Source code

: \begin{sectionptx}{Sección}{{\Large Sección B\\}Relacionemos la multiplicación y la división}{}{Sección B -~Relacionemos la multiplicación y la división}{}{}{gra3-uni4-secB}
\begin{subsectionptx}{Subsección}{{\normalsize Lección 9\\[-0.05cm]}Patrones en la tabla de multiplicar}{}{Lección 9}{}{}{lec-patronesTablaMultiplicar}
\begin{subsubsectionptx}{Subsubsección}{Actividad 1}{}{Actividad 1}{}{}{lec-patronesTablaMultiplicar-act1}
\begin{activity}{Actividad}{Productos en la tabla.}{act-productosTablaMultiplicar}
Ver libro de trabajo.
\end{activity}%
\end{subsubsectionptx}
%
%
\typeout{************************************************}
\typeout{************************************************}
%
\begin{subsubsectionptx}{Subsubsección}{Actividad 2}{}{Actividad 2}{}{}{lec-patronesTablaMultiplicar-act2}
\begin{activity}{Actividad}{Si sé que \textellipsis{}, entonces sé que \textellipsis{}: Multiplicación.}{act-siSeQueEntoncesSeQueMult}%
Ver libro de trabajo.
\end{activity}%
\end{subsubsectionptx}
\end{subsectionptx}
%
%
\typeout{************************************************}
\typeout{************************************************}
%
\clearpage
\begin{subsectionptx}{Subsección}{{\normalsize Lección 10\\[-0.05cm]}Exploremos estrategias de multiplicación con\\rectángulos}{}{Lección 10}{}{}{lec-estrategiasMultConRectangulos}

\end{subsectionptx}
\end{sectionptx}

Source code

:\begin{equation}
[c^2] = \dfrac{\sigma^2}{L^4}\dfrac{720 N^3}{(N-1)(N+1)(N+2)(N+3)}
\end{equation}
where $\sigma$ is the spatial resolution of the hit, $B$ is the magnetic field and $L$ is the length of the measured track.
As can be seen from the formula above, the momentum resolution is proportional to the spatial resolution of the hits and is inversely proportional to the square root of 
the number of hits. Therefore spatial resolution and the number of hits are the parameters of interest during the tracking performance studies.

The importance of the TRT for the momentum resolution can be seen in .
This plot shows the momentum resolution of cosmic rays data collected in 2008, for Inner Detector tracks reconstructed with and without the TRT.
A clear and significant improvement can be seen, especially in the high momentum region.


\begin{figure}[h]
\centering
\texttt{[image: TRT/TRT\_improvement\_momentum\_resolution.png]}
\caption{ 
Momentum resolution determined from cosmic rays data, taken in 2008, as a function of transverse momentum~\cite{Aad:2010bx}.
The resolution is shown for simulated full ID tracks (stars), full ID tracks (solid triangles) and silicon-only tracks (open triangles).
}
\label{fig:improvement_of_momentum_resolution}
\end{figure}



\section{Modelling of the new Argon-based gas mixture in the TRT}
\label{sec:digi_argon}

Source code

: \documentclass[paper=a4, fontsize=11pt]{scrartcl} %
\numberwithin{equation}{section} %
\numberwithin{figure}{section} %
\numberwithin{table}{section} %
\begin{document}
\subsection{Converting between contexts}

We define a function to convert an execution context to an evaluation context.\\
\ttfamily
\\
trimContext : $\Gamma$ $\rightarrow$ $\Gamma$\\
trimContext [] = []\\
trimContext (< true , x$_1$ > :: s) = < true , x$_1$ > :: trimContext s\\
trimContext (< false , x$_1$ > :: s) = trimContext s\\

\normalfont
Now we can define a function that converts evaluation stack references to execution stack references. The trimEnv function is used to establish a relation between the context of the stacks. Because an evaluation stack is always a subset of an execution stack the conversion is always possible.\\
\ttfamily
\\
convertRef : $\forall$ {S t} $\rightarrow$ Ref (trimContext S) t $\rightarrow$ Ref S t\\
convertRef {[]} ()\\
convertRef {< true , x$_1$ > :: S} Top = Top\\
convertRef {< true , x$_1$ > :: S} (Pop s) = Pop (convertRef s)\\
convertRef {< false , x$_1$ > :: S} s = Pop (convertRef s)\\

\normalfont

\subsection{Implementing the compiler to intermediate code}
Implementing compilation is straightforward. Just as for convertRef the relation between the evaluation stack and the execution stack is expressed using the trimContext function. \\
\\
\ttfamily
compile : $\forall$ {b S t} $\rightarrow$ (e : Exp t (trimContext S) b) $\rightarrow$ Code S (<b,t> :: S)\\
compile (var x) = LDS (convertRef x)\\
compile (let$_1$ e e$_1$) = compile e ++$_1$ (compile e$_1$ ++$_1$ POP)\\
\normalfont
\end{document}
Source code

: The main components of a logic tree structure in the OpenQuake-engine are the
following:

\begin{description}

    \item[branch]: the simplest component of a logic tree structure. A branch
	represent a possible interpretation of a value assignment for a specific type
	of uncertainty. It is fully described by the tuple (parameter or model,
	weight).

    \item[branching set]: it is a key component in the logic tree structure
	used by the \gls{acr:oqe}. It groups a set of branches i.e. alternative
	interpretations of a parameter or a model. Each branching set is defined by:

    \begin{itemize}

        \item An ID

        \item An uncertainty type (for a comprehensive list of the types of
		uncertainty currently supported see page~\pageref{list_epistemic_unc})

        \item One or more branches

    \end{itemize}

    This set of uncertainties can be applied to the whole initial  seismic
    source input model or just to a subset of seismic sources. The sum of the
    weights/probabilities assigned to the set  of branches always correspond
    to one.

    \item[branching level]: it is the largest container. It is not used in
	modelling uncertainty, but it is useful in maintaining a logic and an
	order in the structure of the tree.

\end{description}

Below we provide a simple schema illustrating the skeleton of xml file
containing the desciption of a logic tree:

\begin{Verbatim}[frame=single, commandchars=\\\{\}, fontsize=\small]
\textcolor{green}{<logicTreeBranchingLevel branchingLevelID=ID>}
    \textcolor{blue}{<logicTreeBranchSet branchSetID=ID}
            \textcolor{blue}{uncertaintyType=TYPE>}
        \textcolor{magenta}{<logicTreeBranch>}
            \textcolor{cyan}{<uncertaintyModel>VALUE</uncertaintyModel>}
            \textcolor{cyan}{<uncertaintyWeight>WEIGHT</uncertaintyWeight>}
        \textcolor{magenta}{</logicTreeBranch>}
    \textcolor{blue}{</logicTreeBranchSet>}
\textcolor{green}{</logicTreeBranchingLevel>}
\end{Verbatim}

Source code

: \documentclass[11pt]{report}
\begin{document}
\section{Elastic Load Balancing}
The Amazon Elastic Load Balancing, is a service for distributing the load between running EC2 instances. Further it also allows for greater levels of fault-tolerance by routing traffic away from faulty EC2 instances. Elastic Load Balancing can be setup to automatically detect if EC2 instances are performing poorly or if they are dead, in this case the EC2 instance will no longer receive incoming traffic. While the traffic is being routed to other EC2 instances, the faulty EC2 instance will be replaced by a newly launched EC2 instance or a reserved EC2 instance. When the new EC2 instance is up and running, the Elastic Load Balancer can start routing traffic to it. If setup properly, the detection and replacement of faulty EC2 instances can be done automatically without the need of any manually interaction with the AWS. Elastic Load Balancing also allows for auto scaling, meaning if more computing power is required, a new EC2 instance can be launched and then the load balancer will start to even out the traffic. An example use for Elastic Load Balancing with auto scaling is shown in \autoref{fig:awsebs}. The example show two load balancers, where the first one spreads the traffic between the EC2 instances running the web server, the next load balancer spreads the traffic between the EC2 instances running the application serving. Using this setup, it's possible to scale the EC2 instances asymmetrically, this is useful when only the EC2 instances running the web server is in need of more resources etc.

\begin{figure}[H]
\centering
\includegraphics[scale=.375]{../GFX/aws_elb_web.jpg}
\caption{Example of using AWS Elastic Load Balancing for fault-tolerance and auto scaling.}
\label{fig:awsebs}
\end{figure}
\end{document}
= = =
*Exercise objective:* All that is needed is how many lines of the data contain "Actividad", stated as a number.

*Answer to this task:* 4